In relational database Log is the record of everything that has happened inside the database. Database engine logs every step it takes using technique called write ahead logging. If you have the log you have the database.
Rather than logging locally, Aurora sends the log entries to Grover which ensures durability and availability by replicating them to Multi AZ.
Grover also processes the log. Creates identical copy of database’s internal memory system on the remote system. These data structures can be sent back to the database so that they can be loaded anytime. So now Aurora does not need to write its dirty pages to memory instead it logs to grover.
Writing log is significantly faster than writing memory pages. Writing a log involves small amount of sequential IO. Grover can significantly reduce the IO demands by unto 80% so you get 3-5x price performance over open source managed databases.
Aurora also gives Multi AZ without setting up replication. You can relaunch using the logs. You can scale with read only database.
With this AWS made Aurora more serverless than serverful.?
However it is still not serverless because if you have to update the primary database you need more write capacity so you have to failover if you have to do this.
Aurora Serverless was launched in 2018 which could grow or shrink without failover.
How did Aurora achieve scales up and down seamlessly?
AWS does not consider any other mechanism other than Hypervisor to share server resources. Processes aren’t adequate security boundary, containers are also processes under the cover. Here comes AWS Nitro Hypervisor. Database -> Guest OS -> Hypervisor -> Physical Host
So even if Physical host has memory but the guest is configured with particular memory so the only option is to reboot. So Nitro does not help.
So a new approach was needed which led to Caspian Hypervisor - Cooperative Oversubscription
领英推荐
Now the guest OS is allocated full memory of the physical host, unlike Nitro these are not allocated to the hypervisor on the physical host. Physical is allocated based on the instance. Controlled by Caspian heat management system. So if the host has 256GB then all the Guest OS believe they have 256GB but it must ask the Hypervisor. You can run multiple databases and each believes they have the full resources.

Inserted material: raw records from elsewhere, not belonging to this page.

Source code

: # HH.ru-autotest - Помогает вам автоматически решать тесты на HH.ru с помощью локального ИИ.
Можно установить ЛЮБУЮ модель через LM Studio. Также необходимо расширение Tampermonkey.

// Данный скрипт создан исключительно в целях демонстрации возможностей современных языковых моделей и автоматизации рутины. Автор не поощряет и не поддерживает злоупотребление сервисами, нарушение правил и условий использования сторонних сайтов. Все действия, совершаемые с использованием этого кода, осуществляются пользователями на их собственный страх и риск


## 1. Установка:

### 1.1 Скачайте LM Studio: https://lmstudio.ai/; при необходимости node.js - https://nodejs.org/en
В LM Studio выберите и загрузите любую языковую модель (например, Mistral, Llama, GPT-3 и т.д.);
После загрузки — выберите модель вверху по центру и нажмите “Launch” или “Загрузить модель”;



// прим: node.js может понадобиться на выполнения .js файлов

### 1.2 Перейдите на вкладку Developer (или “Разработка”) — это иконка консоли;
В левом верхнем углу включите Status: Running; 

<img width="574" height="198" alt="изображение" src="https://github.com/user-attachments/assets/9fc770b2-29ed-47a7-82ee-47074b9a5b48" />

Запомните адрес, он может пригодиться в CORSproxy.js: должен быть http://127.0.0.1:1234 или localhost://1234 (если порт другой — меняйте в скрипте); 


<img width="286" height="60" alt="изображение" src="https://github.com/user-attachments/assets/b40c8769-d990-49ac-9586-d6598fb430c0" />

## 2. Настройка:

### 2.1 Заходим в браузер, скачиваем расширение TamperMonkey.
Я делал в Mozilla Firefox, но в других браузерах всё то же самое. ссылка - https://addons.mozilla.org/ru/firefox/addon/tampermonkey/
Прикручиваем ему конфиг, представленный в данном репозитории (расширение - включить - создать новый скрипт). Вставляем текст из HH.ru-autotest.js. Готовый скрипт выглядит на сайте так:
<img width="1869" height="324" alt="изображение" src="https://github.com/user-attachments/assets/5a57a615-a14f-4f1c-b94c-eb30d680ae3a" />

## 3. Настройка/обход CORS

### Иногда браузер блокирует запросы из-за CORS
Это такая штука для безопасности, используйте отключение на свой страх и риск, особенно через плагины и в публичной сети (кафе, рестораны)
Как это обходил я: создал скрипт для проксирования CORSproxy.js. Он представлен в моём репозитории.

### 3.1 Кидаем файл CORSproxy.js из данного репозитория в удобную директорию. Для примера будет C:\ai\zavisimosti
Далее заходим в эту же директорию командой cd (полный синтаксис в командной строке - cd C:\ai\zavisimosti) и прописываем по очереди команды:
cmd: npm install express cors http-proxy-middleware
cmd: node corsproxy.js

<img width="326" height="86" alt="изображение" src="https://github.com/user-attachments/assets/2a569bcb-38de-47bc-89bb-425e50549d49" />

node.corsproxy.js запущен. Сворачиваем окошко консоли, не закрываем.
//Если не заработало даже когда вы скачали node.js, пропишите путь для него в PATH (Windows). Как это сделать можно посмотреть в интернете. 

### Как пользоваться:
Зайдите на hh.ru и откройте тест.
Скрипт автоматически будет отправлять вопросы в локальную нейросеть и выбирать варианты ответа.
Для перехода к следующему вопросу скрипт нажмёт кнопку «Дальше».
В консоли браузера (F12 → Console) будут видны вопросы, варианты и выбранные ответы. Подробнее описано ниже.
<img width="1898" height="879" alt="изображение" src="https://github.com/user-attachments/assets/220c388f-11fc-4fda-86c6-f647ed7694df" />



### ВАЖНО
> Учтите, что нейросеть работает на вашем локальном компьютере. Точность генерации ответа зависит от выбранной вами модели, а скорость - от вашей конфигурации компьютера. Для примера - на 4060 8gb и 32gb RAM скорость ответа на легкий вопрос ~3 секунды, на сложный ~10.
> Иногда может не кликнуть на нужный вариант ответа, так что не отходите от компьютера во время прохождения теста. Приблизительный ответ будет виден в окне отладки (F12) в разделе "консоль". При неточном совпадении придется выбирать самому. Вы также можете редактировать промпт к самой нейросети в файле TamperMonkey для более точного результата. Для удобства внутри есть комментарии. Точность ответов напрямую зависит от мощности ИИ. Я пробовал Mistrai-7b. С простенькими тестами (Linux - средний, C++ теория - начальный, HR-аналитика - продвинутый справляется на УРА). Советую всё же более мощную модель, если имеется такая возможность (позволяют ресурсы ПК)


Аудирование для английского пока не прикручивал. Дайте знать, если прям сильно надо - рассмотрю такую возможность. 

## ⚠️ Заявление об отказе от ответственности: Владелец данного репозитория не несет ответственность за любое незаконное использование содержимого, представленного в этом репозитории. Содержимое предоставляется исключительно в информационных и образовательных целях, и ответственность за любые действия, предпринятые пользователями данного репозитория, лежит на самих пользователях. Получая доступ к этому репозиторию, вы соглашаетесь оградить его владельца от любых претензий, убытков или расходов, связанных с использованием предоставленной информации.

Now What happens when you need physical memory. It will migrate one of the instances to another physical host. High bandwidth low jitter networking by EC2.
Caspian Heat management system continuously monitors and predicts which database will require more capacity.
What if we exceed the limits of a physical database?
Announcing the launch of Aurora Limitless Database, Scaled beyond the limits of a physical server.
Aurora automatically distributes across shards and you can configure it to co-locate rows from different tables into the same shard.
Request Routing Layer - Routers need little information, lightweight.
Each router is a aurora database so we can orchestrate complex queries across shards and combine the outputs
Managings the shards - Full elastic shards
Each shard runs on Caspian. Once each shard runs max capacity it can be split into 2 new shards with the help of Grover seamlessly and update the routing layer.
How do we achieve distributed transactions across Shards?
Amazon Time Sync now gives UTC with microseconds latency, Now the distributed transactions can be run efficiently.
Nitro chips have custom hardware that have time synchronization based on a time pulse delivered by a custom custom time synchronization network.?
Time sync racks have a specialized reference clock that receives precise timing signal from a Statellite based atomic clock. Few nanoseconds. Each has a atomic clock to keep time in case satellite is unavailable.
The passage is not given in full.